→ INPUT:
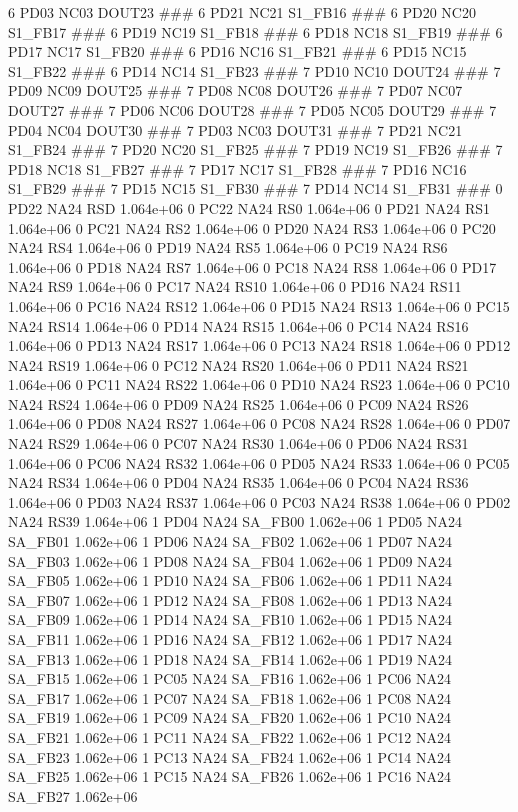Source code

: 6 PD03 NC03 DOUT23 ### 
6 PD21 NC21 S1_FB16 ### 
6 PD20 NC20 S1_FB17 ### 
6 PD19 NC19 S1_FB18 ### 
6 PD18 NC18 S1_FB19 ### 
6 PD17 NC17 S1_FB20 ### 
6 PD16 NC16 S1_FB21 ### 
6 PD15 NC15 S1_FB22 ### 
6 PD14 NC14 S1_FB23 ### 
7 PD10 NC10 DOUT24 ### 
7 PD09 NC09 DOUT25 ### 
7 PD08 NC08 DOUT26 ### 
7 PD07 NC07 DOUT27 ### 
7 PD06 NC06 DOUT28 ### 
7 PD05 NC05 DOUT29 ### 
7 PD04 NC04 DOUT30 ### 
7 PD03 NC03 DOUT31 ### 
7 PD21 NC21 S1_FB24 ### 
7 PD20 NC20 S1_FB25 ### 
7 PD19 NC19 S1_FB26 ### 
7 PD18 NC18 S1_FB27 ### 
7 PD17 NC17 S1_FB28 ### 
7 PD16 NC16 S1_FB29 ### 
7 PD15 NC15 S1_FB30 ### 
7 PD14 NC14 S1_FB31 ### 
0 PD22 NA24 RSD 1.064e+06 
0 PC22 NA24 RS0 1.064e+06 
0 PD21 NA24 RS1 1.064e+06 
0 PC21 NA24 RS2 1.064e+06 
0 PD20 NA24 RS3 1.064e+06 
0 PC20 NA24 RS4 1.064e+06 
0 PD19 NA24 RS5 1.064e+06 
0 PC19 NA24 RS6 1.064e+06 
0 PD18 NA24 RS7 1.064e+06 
0 PC18 NA24 RS8 1.064e+06 
0 PD17 NA24 RS9 1.064e+06 
0 PC17 NA24 RS10 1.064e+06 
0 PD16 NA24 RS11 1.064e+06 
0 PC16 NA24 RS12 1.064e+06 
0 PD15 NA24 RS13 1.064e+06 
0 PC15 NA24 RS14 1.064e+06 
0 PD14 NA24 RS15 1.064e+06 
0 PC14 NA24 RS16 1.064e+06 
0 PD13 NA24 RS17 1.064e+06 
0 PC13 NA24 RS18 1.064e+06 
0 PD12 NA24 RS19 1.064e+06 
0 PC12 NA24 RS20 1.064e+06 
0 PD11 NA24 RS21 1.064e+06 
0 PC11 NA24 RS22 1.064e+06 
0 PD10 NA24 RS23 1.064e+06 
0 PC10 NA24 RS24 1.064e+06 
0 PD09 NA24 RS25 1.064e+06 
0 PC09 NA24 RS26 1.064e+06 
0 PD08 NA24 RS27 1.064e+06 
0 PC08 NA24 RS28 1.064e+06 
0 PD07 NA24 RS29 1.064e+06 
0 PC07 NA24 RS30 1.064e+06 
0 PD06 NA24 RS31 1.064e+06 
0 PC06 NA24 RS32 1.064e+06 
0 PD05 NA24 RS33 1.064e+06 
0 PC05 NA24 RS34 1.064e+06 
0 PD04 NA24 RS35 1.064e+06 
0 PC04 NA24 RS36 1.064e+06 
0 PD03 NA24 RS37 1.064e+06 
0 PC03 NA24 RS38 1.064e+06 
0 PD02 NA24 RS39 1.064e+06 
1 PD04 NA24 SA_FB00 1.062e+06 
1 PD05 NA24 SA_FB01 1.062e+06 
1 PD06 NA24 SA_FB02 1.062e+06 
1 PD07 NA24 SA_FB03 1.062e+06 
1 PD08 NA24 SA_FB04 1.062e+06 
1 PD09 NA24 SA_FB05 1.062e+06 
1 PD10 NA24 SA_FB06 1.062e+06 
1 PD11 NA24 SA_FB07 1.062e+06 
1 PD12 NA24 SA_FB08 1.062e+06 
1 PD13 NA24 SA_FB09 1.062e+06 
1 PD14 NA24 SA_FB10 1.062e+06 
1 PD15 NA24 SA_FB11 1.062e+06 
1 PD16 NA24 SA_FB12 1.062e+06 
1 PD17 NA24 SA_FB13 1.062e+06 
1 PD18 NA24 SA_FB14 1.062e+06 
1 PD19 NA24 SA_FB15 1.062e+06 
1 PC05 NA24 SA_FB16 1.062e+06 
1 PC06 NA24 SA_FB17 1.062e+06 
1 PC07 NA24 SA_FB18 1.062e+06 
1 PC08 NA24 SA_FB19 1.062e+06 
1 PC09 NA24 SA_FB20 1.062e+06 
1 PC10 NA24 SA_FB21 1.062e+06 
1 PC11 NA24 SA_FB22 1.062e+06 
1 PC12 NA24 SA_FB23 1.062e+06 
1 PC13 NA24 SA_FB24 1.062e+06 
1 PC14 NA24 SA_FB25 1.062e+06 
1 PC15 NA24 SA_FB26 1.062e+06 
1 PC16 NA24 SA_FB27 1.062e+06 
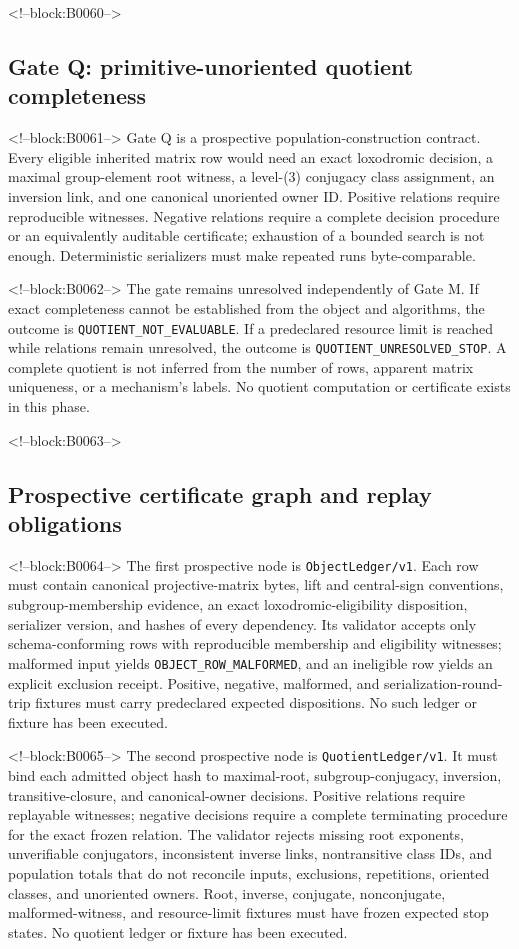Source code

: \documentclass[11pt,a4paper]{article}
\begin{document}
<!--block:B0060-->
\subsection{Gate Q: primitive-unoriented quotient completeness}

<!--block:B0061-->
Gate Q is a prospective population-construction contract. Every eligible inherited matrix row would need an exact loxodromic decision, a maximal group-element root witness, a level-(3) conjugacy class assignment, an inversion link, and one canonical unoriented owner ID. Positive relations require reproducible witnesses. Negative relations require a complete decision procedure or an equivalently auditable certificate; exhaustion of a bounded search is not enough. Deterministic serializers must make repeated runs byte-comparable.

<!--block:B0062-->
The gate remains unresolved independently of Gate M. If exact completeness cannot be established from the object and algorithms, the outcome is \texttt{QUOTIENT\_NOT\_EVALUABLE}. If a predeclared resource limit is reached while relations remain unresolved, the outcome is \texttt{QUOTIENT\_UNRESOLVED\_STOP}. A complete quotient is not inferred from the number of rows, apparent matrix uniqueness, or a mechanism's labels. No quotient computation or certificate exists in this phase.

<!--block:B0063-->
\subsection{Prospective certificate graph and replay obligations}

<!--block:B0064-->
The first prospective node is \texttt{ObjectLedger/v1}. Each row must contain canonical projective-matrix bytes, lift and central-sign conventions, subgroup-membership evidence, an exact loxodromic-eligibility disposition, serializer version, and hashes of every dependency. Its validator accepts only schema-conforming rows with reproducible membership and eligibility witnesses; malformed input yields \texttt{OBJECT\_ROW\_MALFORMED}, and an ineligible row yields an explicit exclusion receipt. Positive, negative, malformed, and serialization-round-trip fixtures must carry predeclared expected dispositions. No such ledger or fixture has been executed.

<!--block:B0065-->
The second prospective node is \texttt{QuotientLedger/v1}. It must bind each admitted object hash to maximal-root, subgroup-conjugacy, inversion, transitive-closure, and canonical-owner decisions. Positive relations require replayable witnesses; negative decisions require a complete terminating procedure for the exact frozen relation. The validator rejects missing root exponents, unverifiable conjugators, inconsistent inverse links, nontransitive class IDs, and population totals that do not reconcile inputs, exclusions, repetitions, oriented classes, and unoriented owners. Root, inverse, conjugate, nonconjugate, malformed-witness, and resource-limit fixtures must have frozen expected stop states. No quotient ledger or fixture has been executed.
\end{document}
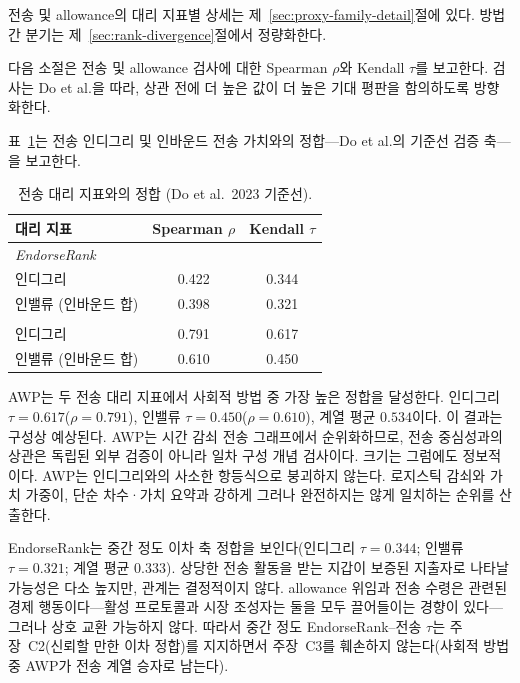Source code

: 전송 및 allowance의 대리 지표별 상세는 제~\ref{sec:proxy-family-detail}절에 있다. 방법 간 분기는 제~\ref{sec:rank-divergence}절에서 정량화한다.


다음 소절은 전송 및 allowance 검사에 대한 Spearman $\rho$와 Kendall $\tau$를 보고한다. 검사는 Do et al.을 따라, 상관 전에 더 높은 값이 더 높은 기대 평판을 함의하도록 방향화한다.


표~\ref{tab:alignment-transfer}는 전송 인디그리 및 인바운드 전송 가치와의 정합---Do et al.의 기준선 검증 축---을 보고한다.

\begin{table}[htbp]
\centering
\caption{전송 대리 지표와의 정합 (Do et al.\ 2023 기준선).}
\label{tab:alignment-transfer}
\begin{tabular}{lcc}
\toprule
대리 지표 & Spearman $\rho$ & Kendall $\tau$ \\
\midrule
\multicolumn{3}{l}{\textit{EndorseRank}} \\
인디그리 & 0.422 & 0.344 \\
인밸류 (인바운드 합) & 0.398 & 0.321 \\
\addlinespace
\multicolumn{3}{l}{\textit{AWP}} \\
인디그리 & 0.791 & 0.617 \\
인밸류 (인바운드 합) & 0.610 & 0.450 \\
\bottomrule
\end{tabular}
\end{table}

AWP는 두 전송 대리 지표에서 사회적 방법 중 가장 높은 정합을 달성한다. 인디그리 $\tau=0.617$($\rho=0.791$), 인밸류 $\tau=0.450$($\rho=0.610$), 계열 평균 $0.534$이다. 이 결과는 구성상 예상된다. AWP는 시간 감쇠 전송 그래프에서 순위화하므로, 전송 중심성과의 상관은 독립된 외부 검증이 아니라 일차 구성 개념 검사이다. 크기는 그럼에도 정보적이다. AWP는 인디그리와의 사소한 항등식으로 붕괴하지 않는다. 로지스틱 감쇠와 가치 가중이, 단순 차수·가치 요약과 강하게 그러나 완전하지는 않게 일치하는 순위를 산출한다.

EndorseRank는 중간 정도 이차 축 정합을 보인다(인디그리 $\tau=0.344$; 인밸류 $\tau=0.321$; 계열 평균 $0.333$). 상당한 전송 활동을 받는 지갑이 보증된 지출자로 나타날 가능성은 다소 높지만, 관계는 결정적이지 않다. allowance 위임과 전송 수령은 관련된 경제 행동이다---활성 프로토콜과 시장 조성자는 둘을 모두 끌어들이는 경향이 있다---그러나 상호 교환 가능하지 않다. 따라서 중간 정도 EndorseRank--전송 $\tau$는 주장~C2(신뢰할 만한 이차 정합)를 지지하면서 주장~C3를 훼손하지 않는다(사회적 방법 중 AWP가 전송 계열 승자로 남는다).


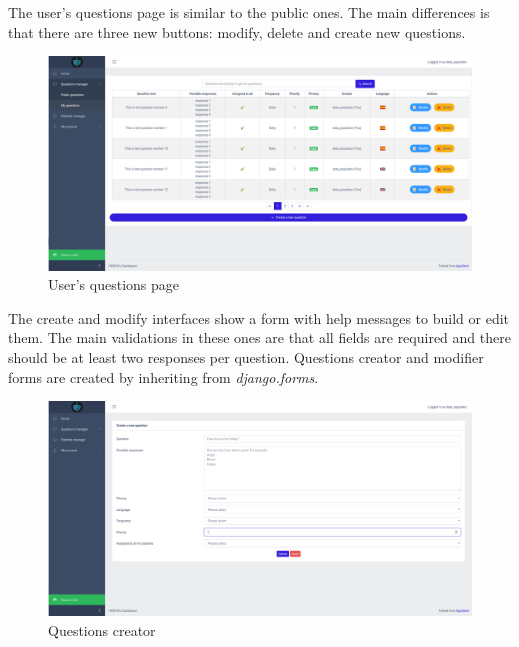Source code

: \documentclass[12pt,english]{article}
\begin{document}
The user's questions page is similar to the public ones. The main differences is that there are three new buttons: modify, delete and create new questions.

\begin{figure}[H]
    \centering
    \includegraphics[width=\textwidth]{my_questions.png}
    \caption{User's questions page}
\end{figure}

The create and modify interfaces show a form with help messages to build or edit them. The main validations in these ones are that all fields are required and there should be at least two responses per question. Questions creator and modifier forms are created by inheriting from \emph{django.forms}.

\begin{figure}[H]
  \centering
    \includegraphics[width=\textwidth]{create_question.png}
  \caption{Questions creator}
\end{figure}
\end{document}
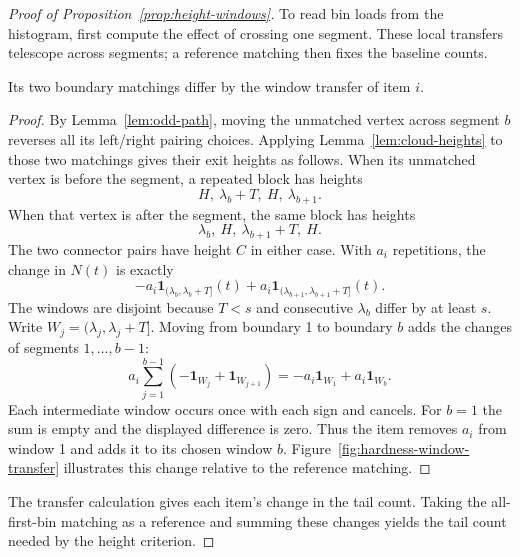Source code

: \begin{proof}[Proof of Proposition~\ref{prop:height-windows}]
To read bin loads from the histogram, first compute the effect
of crossing one segment. These local transfers telescope across
segments; a reference matching then fixes the baseline counts.

\begin{claim}
\label{clm:height-segment-transfer}
Its two boundary matchings differ by the window transfer of item $i$.
\end{claim}
\begin{proof}
By Lemma~\ref{lem:odd-path}, moving the unmatched vertex across
segment $b$ reverses all its left/right pairing choices. Applying
Lemma~\ref{lem:cloud-heights} to those two matchings gives their
exit heights as follows.
When its unmatched vertex is before the segment, a repeated block
has heights
\[
 H,\ \lambda_b+T,\ H,\ \lambda_{b+1}.
\]
When that vertex is after the segment, the same block has heights
\[
 \lambda_b,\ H,\ \lambda_{b+1}+T,\ H.
\]
The two connector pairs have height $C$ in either case.
With $a_i$ repetitions, the change in $N(t)$ is exactly
\[
 -a_i\mathbf1_{(\lambda_b,\lambda_b+T]}(t)+
  a_i\mathbf1_{(\lambda_{b+1},\lambda_{b+1}+T]}(t).
\]
The windows are disjoint because $T<s$ and consecutive
$\lambda_b$ differ by at least $s$. Write
$W_j=(\lambda_j,\lambda_j+T]$. Moving from boundary 1 to
boundary $b$ adds the changes of segments $1,\ldots,b-1$:
\[
 a_i\sum_{j=1}^{b-1}
       (-\mathbf1_{W_j}+\mathbf1_{W_{j+1}})
 =-a_i\mathbf1_{W_1}+a_i\mathbf1_{W_b}.
\]
Each intermediate window occurs once with each sign and cancels.
For $b=1$ the sum is empty and the displayed difference is zero.
Thus the item removes $a_i$ from window 1 and adds it to its chosen
window $b$. Figure~\ref{fig:hardness-window-transfer}
illustrates this change relative to the reference matching.
\end{proof}
The transfer calculation gives each item's change in the tail count.
Taking the all-first-bin matching as a reference and summing these
changes yields the tail count needed by the height criterion.


\end{proof}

→ WHAT IS NEEDED: Across the entries above, work out how many lines hold "reproducible". The answer is that number alone.

→ RESPONSE TO THE EXERCISE: 2